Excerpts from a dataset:
>>
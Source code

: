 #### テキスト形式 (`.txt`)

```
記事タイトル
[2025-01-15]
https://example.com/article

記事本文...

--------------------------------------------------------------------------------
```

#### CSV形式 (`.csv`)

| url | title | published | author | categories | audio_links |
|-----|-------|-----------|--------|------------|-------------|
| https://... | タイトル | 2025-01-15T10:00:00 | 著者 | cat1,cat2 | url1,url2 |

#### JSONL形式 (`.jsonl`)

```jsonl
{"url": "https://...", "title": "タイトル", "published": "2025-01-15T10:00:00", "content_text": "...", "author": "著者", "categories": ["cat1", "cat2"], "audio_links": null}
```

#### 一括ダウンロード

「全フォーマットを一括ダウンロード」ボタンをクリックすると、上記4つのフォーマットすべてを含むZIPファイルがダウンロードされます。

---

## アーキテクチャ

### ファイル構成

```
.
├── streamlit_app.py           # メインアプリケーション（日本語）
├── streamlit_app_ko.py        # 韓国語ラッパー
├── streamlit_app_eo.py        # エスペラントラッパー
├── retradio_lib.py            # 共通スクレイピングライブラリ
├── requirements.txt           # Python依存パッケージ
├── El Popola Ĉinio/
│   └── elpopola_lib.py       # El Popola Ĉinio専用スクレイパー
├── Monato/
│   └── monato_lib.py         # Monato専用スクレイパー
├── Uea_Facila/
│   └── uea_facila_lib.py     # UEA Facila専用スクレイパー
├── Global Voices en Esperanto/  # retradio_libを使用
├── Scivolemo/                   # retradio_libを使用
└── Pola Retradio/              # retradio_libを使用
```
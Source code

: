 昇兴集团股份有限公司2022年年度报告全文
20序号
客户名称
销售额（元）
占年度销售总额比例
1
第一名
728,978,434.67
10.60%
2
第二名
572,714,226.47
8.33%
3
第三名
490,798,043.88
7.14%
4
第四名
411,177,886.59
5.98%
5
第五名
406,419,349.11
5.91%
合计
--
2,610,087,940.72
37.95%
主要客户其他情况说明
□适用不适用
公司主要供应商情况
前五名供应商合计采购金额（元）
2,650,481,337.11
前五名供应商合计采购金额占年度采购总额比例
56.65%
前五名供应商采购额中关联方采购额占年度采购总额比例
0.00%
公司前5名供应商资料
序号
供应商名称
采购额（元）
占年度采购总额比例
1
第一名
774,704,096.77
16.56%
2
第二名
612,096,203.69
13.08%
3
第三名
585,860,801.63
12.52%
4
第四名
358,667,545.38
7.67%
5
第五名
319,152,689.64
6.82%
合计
<<
— EXERCISE GOAL —
Your answer must be the lines from the one containing "572,714,226.47" through the last line of the entries, copied exactly, with no other lines.

— WRITTEN ANSWER —
572,714,226.47
8.33%
3
第三名
490,798,043.88
7.14%
4
第四名
411,177,886.59
5.98%
5
第五名
406,419,349.11
5.91%
合计
--
2,610,087,940.72
37.95%
主要客户其他情况说明
□适用不适用
公司主要供应商情况
前五名供应商合计采购金额（元）
2,650,481,337.11
前五名供应商合计采购金额占年度采购总额比例
56.65%
前五名供应商采购额中关联方采购额占年度采购总额比例
0.00%
公司前5名供应商资料
序号
供应商名称
采购额（元）
占年度采购总额比例
1
第一名
774,704,096.77
16.56%
2
第二名
612,096,203.69
13.08%
3
第三名
585,860,801.63
12.52%
4
第四名
358,667,545.38
7.67%
5
第五名
319,152,689.64
6.82%
合计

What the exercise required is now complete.